'Delivering Public Services That Work' is the latest book on using systems thinking in a public service context by John Seddon and his team at Vanguard.
John Seddon is a big critic of the Whitehall-inspired initiatives, backed up by think-tanks, consultants, lobbyists and politicians. The top down ideas-factory driven by ideology rather than common sense. As he describes it, present anyone in this ideas-factory with evidence of solutions being delivered on the ground and you're met by: "very interesting, but I have an unproven idea that I believe will work better". The end result is £millions wasted on crazy schemes, that only make the consultants who drive them richer, at the expense of service delivery.
His 2008 book 'Systems Thinking in the Public Sector" is one of those books that screams common sense at you. I found myself saying "I have seen that" on almost every page. His case studies, particularly on Housing Benefit, illustrate how systems all too commonly simply generate 'failure demand' - work generated because the system doesn't work. You see it so often in call centres and shared services where failure is just passed around. He argues instead that what has to happen is for the right service to be given to the right person first time. It's cheaper, public satisfaction rises and staff morale improves because they are starting and finishing the job. Not getting grief for the failure.
This new book, edited by Charlotte Pell, brings together a number of new case studies to illustrate the approach. Police, hospitals and local authorities engaging those who have real knowledge and experience of the service to design sensible systems. Putting staff back in charge, or as Pell puts it, "someone who has the authority and expertise to understand what is going on and treat customers as human beings, not as individual transactions".
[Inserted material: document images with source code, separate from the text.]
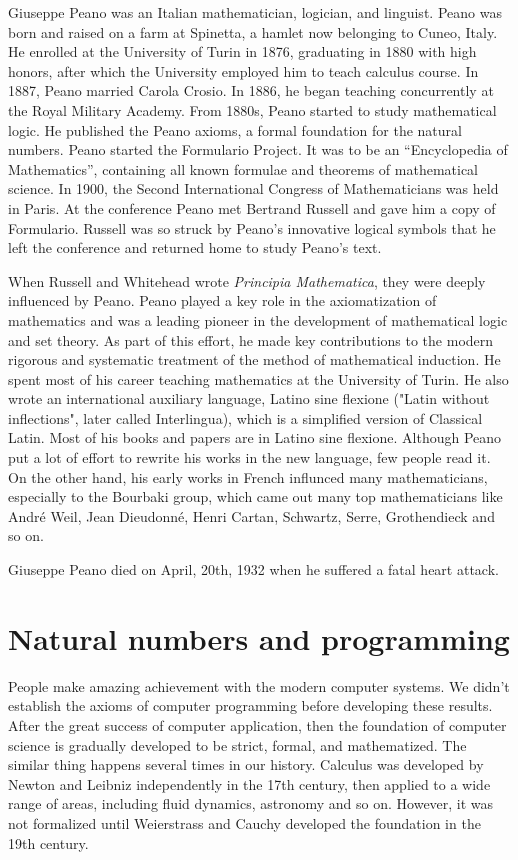 \documentclass[UTF8]{article}
\begin{document}
Giuseppe Peano was an Italian mathematician, logician, and linguist. Peano was born and raised on a farm at Spinetta, a hamlet now belonging to Cuneo, Italy. He enrolled at the University of Turin in 1876, graduating in 1880 with high honors, after which the University employed him to teach calculus course. In 1887, Peano married Carola Crosio. In 1886, he began teaching concurrently at the Royal Military Academy. From 1880s, Peano started to study mathematical logic. He published the Peano axioms, a formal foundation for the natural numbers. Peano started the Formulario Project. It was to be an ``Encyclopedia of Mathematics'', containing all known formulae and theorems of mathematical science. In 1900, the Second International Congress of Mathematicians was held in Paris. At the conference Peano met Bertrand Russell and gave him a copy of Formulario. Russell was so struck by Peano's innovative logical symbols that he left the conference and returned home to study Peano's text\cite{M-Kline-2007}.

When Russell and Whitehead wrote {\em Principia Mathematica}, they were deeply influenced by Peano. Peano played a key role in the axiomatization of mathematics and was a leading pioneer in the development of mathematical logic and set theory. As part of this effort, he made key contributions to the modern rigorous and systematic treatment of the method of mathematical induction. He spent most of his career teaching mathematics at the University of Turin. He also wrote an international auxiliary language, Latino sine flexione ("Latin without inflections", later called Interlingua), which is a simplified version of Classical Latin. Most of his books and papers are in Latino sine flexione. Although Peano put a lot of effort to rewrite his works in the new language, few people read it. On the other hand, his early works in French influnced many mathematicians, especially to the Bourbaki group, which came out many top mathematicians like André Weil, Jean Dieudonné, Henri Cartan, Schwartz, Serre, Grothendieck and so on.

Giuseppe Peano died on April, 20th, 1932 when he suffered a fatal heart attack.

\section{Natural numbers and programming}

People make amazing achievement with the modern computer systems. We didn't establish the axioms of computer programming before developing these results. After the great success of computer application, then the foundation of computer science is gradually developed to be strict, formal, and mathematized. The similar thing happens several times in our history. Calculus was developed by Newton and Leibniz independently in the 17th century, then applied to a wide range of areas, including fluid dynamics, astronomy and so on. However, it was not formalized until Weierstrass and Cauchy developed the foundation in the 19th century\cite{M-Kline-2007}.
\end{document}
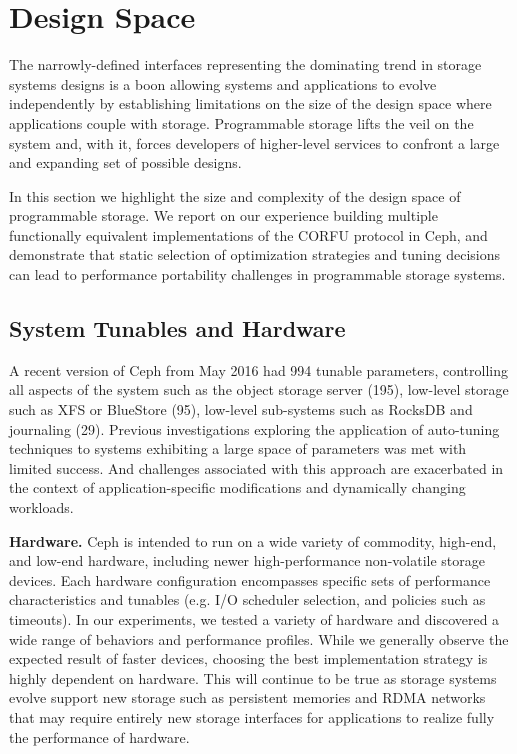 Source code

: \section{Design Space}
\label{sec:dspace}

The narrowly-defined interfaces representing the dominating trend in storage
systems designs is a boon allowing systems and applications to evolve
independently by establishing limitations on the size of the design space
where applications couple with storage. Programmable storage lifts the veil on
the system and, with it, forces developers of higher-level services to
confront a large and expanding set of possible designs.

In this section we highlight the size and complexity of the design space of
programmable storage. We report on our experience building multiple
functionally equivalent implementations of the CORFU protocol in Ceph, and
demonstrate that static selection of optimization strategies and tuning
decisions can lead to performance portability challenges in programmable
storage systems.

\subsection{System Tunables and Hardware}

A recent version of Ceph from May 2016 had 994 tunable parameters, controlling
all aspects of the system such as the object storage server (195), low-level
storage such as XFS or BlueStore (95), low-level sub-systems such as RocksDB
and journaling (29). Previous investigations exploring the application of
auto-tuning~\cite{behzad:sc2013-autotuning} techniques to systems exhibiting a
large space of parameters was met with limited success. And challenges
associated with this approach are exacerbated in the context of
application-specific modifications and dynamically changing workloads.

{\bf Hardware.} Ceph is intended to run on a wide variety of commodity,
high-end, and low-end hardware, including newer high-performance non-volatile
storage devices. Each hardware configuration encompasses specific sets of
performance characteristics and tunables (e.g. I/O scheduler selection, and
policies such as timeouts). In our experiments, we tested a variety of
hardware and discovered a wide range of behaviors and performance profiles.
While we generally observe the expected result of faster devices, choosing the
best implementation strategy is highly dependent on hardware. This will
continue to be true as storage systems evolve support new storage such as
persistent memories and RDMA networks that may require entirely new storage
interfaces for applications to realize fully the performance of hardware.

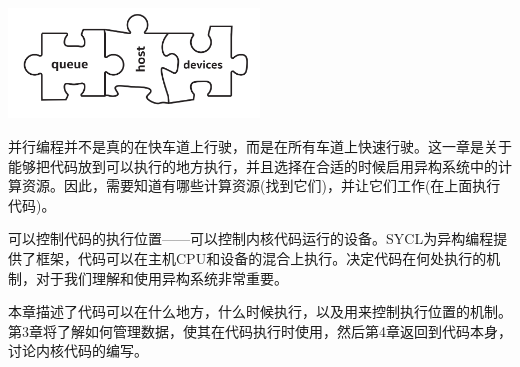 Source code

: \begin{center}
	\includegraphics[width=0.5\textwidth]{content/chapter-2/images/1}
\end{center}

并行编程并不是真的在快车道上行驶，而是在所有车道上快速行驶。这一章是关于能够把代码放到可以执行的地方执行，并且选择在合适的时候启用异构系统中的计算资源。因此，需要知道有哪些计算资源(找到它们)，并让它们工作(在上面执行代码)。\par

可以控制代码的执行位置——可以控制内核代码运行的设备。SYCL为异构编程提供了框架，代码可以在主机CPU和设备的混合上执行。决定代码在何处执行的机制，对于我们理解和使用异构系统非常重要。\par

本章描述了代码可以在什么地方，什么时候执行，以及用来控制执行位置的机制。第3章将了解如何管理数据，使其在代码执行时使用，然后第4章返回到代码本身，讨论内核代码的编写。\par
John Seddon's chapter in the book entitled 'Shared Services - A No Brainer?' - should be compulsory reading for those wedded to this approach. Particularly those in Scotland who have already wasted taxpayer cash finding out that this doesn't work. He is very critical of the industrialisation inherent in shared services, arguing for, "a better approach: placing the human expertise required to solve peoples problems at the place where they meet the service provider, usually locally".
This approach fits in much better with the Scottish model of public service delivery. It is reflected in our own recent joint publication with APSE 'The Front Line Starts Here'. Designing services from the bottom up was also championed by the Christie Commission. However, it is not yet fully understood by many public service managers and politicians whose first reaction to change is to grab a consultant from the ideas-factory school of thought. My advice is to read this book - you will certainly learn about a better way to organise public services.